Quatro paraibanos integrante de uma mesma família etão desaparecidos após o desabamento de dois prédios na comunidade de Muzema, Zona Oeste do Rio de Janeiro. As informações foram passadas pelo irmão de uma das vítimas, Jandir Silva, ao Correio Debate.

Segundo Jandir, estão desaparecidos o irmão dele, Jeferson da Silva Trajano, a esposa de Jeferson, Carla Batista, e os dois filhos do casal, de quatro e seis anos. Jeferson e as duas crianças são da cidade de Cacimba de Dentro. já Carla é natural de Solânea.

Dois prédios desabaram na Muzema, comunidade na Zona Oeste do Rio, na manhã desta sexta-feira (12). Ao menos três pessoas morreram e oito ficaram feridas. Bombeiros vasculham os escombros para tentar localizar outras vítimas. Pelo menos 17 pessoas, segundo parentes e moradores, estão desaparecidos.

Os imóveis tinham entre quatro e seis andares.
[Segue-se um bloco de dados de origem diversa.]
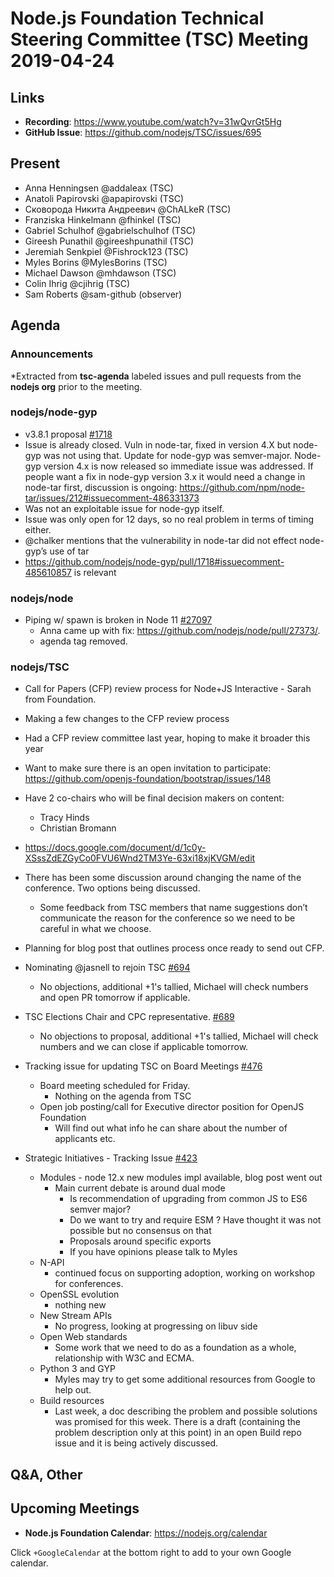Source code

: # Node.js Foundation Technical Steering Committee (TSC) Meeting 2019-04-24

## Links

* **Recording**: https://www.youtube.com/watch?v=31wQvrGt5Hg
* **GitHub Issue**: https://github.com/nodejs/TSC/issues/695

## Present

* Anna Henningsen @addaleax (TSC)
* Anatoli Papirovski @apapirovski (TSC)
* Сковорода Никита Андреевич @ChALkeR (TSC)
* Franziska Hinkelmann @fhinkel (TSC)
* Gabriel Schulhof @gabrielschulhof (TSC)
* Gireesh Punathil @gireeshpunathil (TSC)
* Jeremiah Senkpiel @Fishrock123 (TSC)
* Myles Borins @MylesBorins (TSC)
* Michael Dawson @mhdawson (TSC)
* Colin Ihrig @cjihrig (TSC)
* Sam Roberts @sam-github (observer)

## Agenda

### Announcements
 
*Extracted from **tsc-agenda** labeled issues and pull requests from the **nodejs org** prior to the meeting.

### nodejs/node-gyp

*  v3.8.1 proposal [#1718](https://github.com/nodejs/node-gyp/pull/1718)
  * Issue is already closed.  Vuln in node-tar, fixed in version 4.X but node-gyp was not
    using that.  Update for node-gyp was semver-major.  Node-gyp version 4.x is now released
    so immediate issue was addressed. If people want a fix in node-gyp version 3.x it would
    need a change in node-tar first, discussion is ongoing: https://github.com/npm/node-tar/issues/212#issuecomment-486331373
  * Was not an exploitable issue for node-gyp itself. 
  * Issue was only open for 12 days, so no real problem in terms of timing either.
  * @chalker mentions that the vulnerability in node-tar did not effect node-gyp’s use of tar
  * https://github.com/nodejs/node-gyp/pull/1718#issuecomment-485610857 is relevant

### nodejs/node

* Piping w/ spawn is broken in Node 11 [#27097](https://github.com/nodejs/node/issues/27097)
  * Anna came up with fix: https://github.com/nodejs/node/pull/27373/.
  * agenda tag removed.

### nodejs/TSC

*  Call for Papers (CFP) review process for Node+JS Interactive - Sarah from Foundation.
  * Making a few changes to the CFP review process
  * Had a CFP review committee last year, hoping to make it broader this year
  * Want to make sure there is an open invitation to participate: https://github.com/openjs-foundation/bootstrap/issues/148
  * Have 2 co-chairs who will be final decision makers on content: 
    * Tracy Hinds
    * Christian Bromann 
  * https://docs.google.com/document/d/1c0y-XSssZdEZGyCo0FVU6Wnd2TM3Ye-63xi18xjKVGM/edit

  * There has been some discussion around changing the name of the conference.  Two options
    being discussed.  
    * Some feedback from TSC members that name suggestions don’t communicate the reason
      for the conference so we need to be careful in what we choose.
  * Planning for blog post that outlines process once ready to send out CFP.
  
* Nominating @jasnell to rejoin TSC [#694](https://github.com/nodejs/TSC/issues/694)
  * No objections, additional +1's tallied, Michael will check numbers and open PR tomorrow
    if applicable.

* TSC Elections Chair and CPC representative. [#689](https://github.com/nodejs/TSC/issues/689)
  * No objections to proposal, additional +1's tallied, Michael will check numbers and
    we can close if applicable tomorrow.

* Tracking issue for updating TSC on Board Meetings [#476](https://github.com/nodejs/TSC/issues/476)
  * Board meeting scheduled for Friday.
    * Nothing on the agenda from TSC
  * Open job posting/call for Executive director position for OpenJS Foundation
    * Will find out what info he can share about the number of applicants etc. 

* Strategic Initiatives - Tracking Issue [#423](https://github.com/nodejs/TSC/issues/423)
  * Modules - node 12.x new modules impl available, blog post went out
     * Main current debate is around dual mode
       * Is recommendation of upgrading from common JS to ES6 semver major?
       * Do we want to try and require ESM ? Have thought it was not possible but no consensus on that
       * Proposals around specific exports
       * If you have opinions please talk to Myles
   * N-API 
     * continued focus on supporting adoption, working on workshop for conferences.
  * OpenSSL evolution 
    * nothing new
  * New Stream APIs
    * No progress, looking at progressing on libuv side
  * Open Web standards
    * Some work that we need to do as a foundation as a whole, relationship with W3C and
      ECMA.
  * Python 3 and GYP
    * Myles may try to get some additional resources from Google to help out.
  * Build resources
    * Last week, a doc describing the problem and possible solutions was promised
      for this week. There is a draft (containing the problem description only at
      this point) in an open Build repo issue and it is being actively discussed.

## Q&A, Other

## Upcoming Meetings

* **Node.js Foundation Calendar**: https://nodejs.org/calendar

Click `+GoogleCalendar` at the bottom right to add to your own Google calendar.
A Prefeitura do Rio informou que as construções são irregulares e já haviam sido interditadas, mas uma liminar de 2018 impediu que fossem demolidas.

Resgates emocionantes – Das oito pessoas resgatadas com vida, ao menos duas foram levadas de helicóptero ao hospital. Como a região é de difícil acesso, os bombeiros tiveram de fazer uma operação especial para tirar as vítimas sem pousar em nenhum lugar.
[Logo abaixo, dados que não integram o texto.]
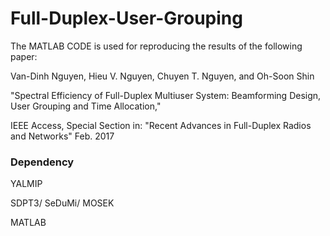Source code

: # Full-Duplex-User-Grouping

The MATLAB CODE is used for reproducing the results of the following paper:

Van-Dinh Nguyen,  Hieu V. Nguyen, Chuyen T. Nguyen, and Oh-Soon Shin

"Spectral Efficiency of Full-Duplex Multiuser System: Beamforming Design, User Grouping and Time Allocation," 

IEEE Access,  Special Section in: "Recent Advances in Full-Duplex Radios and Networks" Feb. 2017


### Dependency

YALMIP

SDPT3/ SeDuMi/ MOSEK

MATLAB
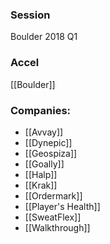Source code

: 
### Session
Boulder 2018 Q1

### Accel
[[Boulder]]

### Companies:
- [[Avvay]]
- [[Dynepic]]
- [[Geospiza]]
- [[Goally]]
- [[Halp]]
- [[Krak]]
- [[Ordermark]]
- [[Player's Health]]
- [[SweatFlex]]
- [[Walkthrough]]


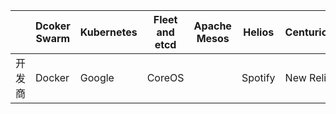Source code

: |              |Dcoker Swarm        |Kubernetes         |Fleet and etcd         |Apache Mesos         |Helios               |Centurion               |
|--------------|--------------------|-------------------|-----------------------|---------------------|---------------------|------------------------|
|开发商         |Docker              |Google             |CoreOS                 |                     |Spotify              |New Relic               |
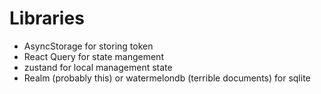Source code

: # Libraries

- AsyncStorage for storing token
- React Query for state mangement
- zustand for local management state
- Realm (probably this) or watermelondb (terrible documents) for sqlite
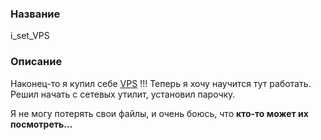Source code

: ### Название

i_set_VPS

### Описание

Наконец-то я  купил себе [VPS](http://ваш_сайт:1337) !!! Теперь я хочу научится тут работать. Решил начать с сетевых утилит, установил парочку.

Я не могу потерять свои файлы, и очень боюсь, что **кто-то может их посмотреть...**

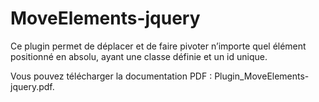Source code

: # MoveElements-jquery

Ce plugin permet de déplacer et de faire pivoter n’importe quel élément positionné en absolu, ayant une classe définie et un id unique.

Vous pouvez télécharger la documentation PDF : Plugin_MoveElements-jquery.pdf.
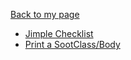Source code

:[Back to my page](https://linghuiluo.github.io/)

- [Jimple Checklist](https://gist.github.com/linghuiluo/f937ab3ec656991b4b3ec121d7847b1d)
- [Print a SootClass/Body](https://gist.github.com/linghuiluo/27809528ad273945b0110c1af8cb1d12)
O helicóptero ficou pouco mais de um minuto acima de um prédio, mas sem encostar na laje, que não suportaria o peso. Rapidamente, o ferido foi colocado dentro da aeronave.

As vítimas foram levadas aos hospitais municipais Lourenço Couto e Miguel Couto e para o hospital particular Unimed-Rio. Entre os resgatados dos escombros, está uma família que se mudou há uma semana para o local: um casal e uma filha de 10 anos.

Uma menina de 4 anos que morava no terceiro andar de um dos prédios saiu do local apenas com ferimentos leves. Os pais e os irmãos dela continuam desaparecidos.

“Tentamos acalmar, ela chegou aqui tremendo, em estado de choque, muito abalada. Ela só falou que alguma coisa desceu e ela escorregou na terra”, disse uma vizinha que acolheu a criança.